Si hay unas elecciones atípicas, éstas son las municipales. Todos los analistas, y la experiencia así lo corrobora, coinciden en que estos comicios responden a procesos diferentes, tienen su propia dinámica, con resultados en muchas ocasiones ajenos al contexto político nacional. ¿Cómo si no se puede entender que el PSOE gobierne de forma hegemónica en Andalucía desde 1982 mientras que las grandes capitales de esa comunidad estén en su mayoría en manos de alcaldes del PP? ¿Cómo se explica que, por ejemplo, Francisco Vázquez dirigiese el Concello de A Coruña en pleno esplendor aznarista? ¿O que Vitoria la llegase a gobernar el PP en un feudo casi genéticamente nacionalista?

La razón fundamental es porque en las municipales se valoran básicamente dos aspectos: la gestión del gobierno local y la credibilidad o el grado de afecto/desafecto y el crédito del alcalde. Y, en muchas ocasiones, el orden es el inverso.
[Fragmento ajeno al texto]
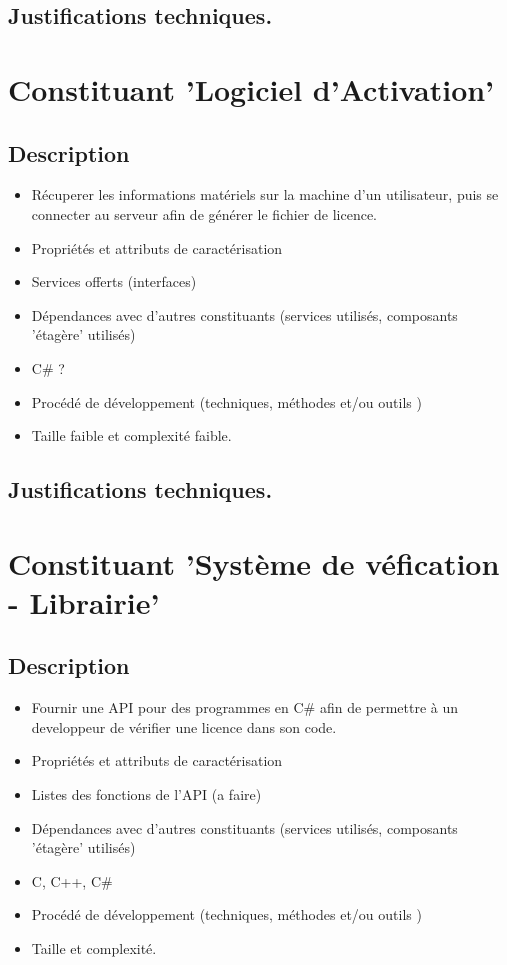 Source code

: \subsection{Justifications techniques.}

\section{Constituant 'Logiciel d'Activation'}
\subsection{Description}
\begin{itemize}
	\item Récuperer les informations matériels sur la machine d'un utilisateur, puis 
				se connecter au serveur afin de générer le fichier de licence.
	\item Propriétés et attributs de caractérisation
	\item Services offerts (interfaces)
	\item Dépendances avec d’autres constituants (services utilisés, composants 'étagère' utilisés)
	\item C\# ?
	\item Procédé de développement (techniques, méthodes et/ou outils )
	\item Taille faible et complexité faible. 
\end{itemize}
\subsection{Justifications techniques.}

\section{Constituant 'Système de véfication - Librairie'}
\subsection{Description}
\begin{itemize}
	\item Fournir une API pour des programmes en C\# afin de 
				permettre à un developpeur de vérifier une licence dans son code.
	\item Propriétés et attributs de caractérisation
	\item Listes des fonctions de l'API (a faire)
	\item Dépendances avec d’autres constituants (services utilisés, composants 'étagère' utilisés)
	\item C, C++, C\#
	\item Procédé de développement (techniques, méthodes et/ou outils )
	\item Taille et complexité.
\end{itemize}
Es decir los comicios locales son por excelencia personalistas, incluso plebiscitarios. Por eso resulta tan importante el nombre, la personalidad, del cabeza de lista. No pocas veces el sufragio se reduce a un a favor o en contra del regidor de turno, ignorando en la práctica las ofertas de los demás partidos que se llevan los apoyos más por un voto anti que por un voto pro.
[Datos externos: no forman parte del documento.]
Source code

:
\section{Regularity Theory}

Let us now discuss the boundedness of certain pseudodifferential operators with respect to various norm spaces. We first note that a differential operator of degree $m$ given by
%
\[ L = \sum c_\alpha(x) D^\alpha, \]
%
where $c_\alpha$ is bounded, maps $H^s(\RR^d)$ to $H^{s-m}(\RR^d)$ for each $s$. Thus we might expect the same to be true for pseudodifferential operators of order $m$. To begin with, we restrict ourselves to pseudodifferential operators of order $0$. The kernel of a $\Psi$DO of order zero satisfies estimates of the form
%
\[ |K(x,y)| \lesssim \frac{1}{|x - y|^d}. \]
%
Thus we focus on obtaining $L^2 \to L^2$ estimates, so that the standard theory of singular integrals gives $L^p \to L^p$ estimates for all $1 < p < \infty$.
Por eso resulta especialmente llamativo que a ocho meses de la cita con las urnas, ni BNG -aunque en este caso el sindicalista de la CIG Serafín Otero tiene todas las papeletas-, ni AGE, ni Podemos, ni Gañemos ni la Marea hayan oficializado la identidad de su candidato. Por razones diferentes -fractura interna, falta de liderazgo, ausencia de cohesión, carencia de estructura partidaria..- todas estas formaciones que compiten por en la práctica el mismo nicho electoral parecen jugarse su futuro a una sola carta: el peso de la marca. Y éste sí que es un órdago mayor.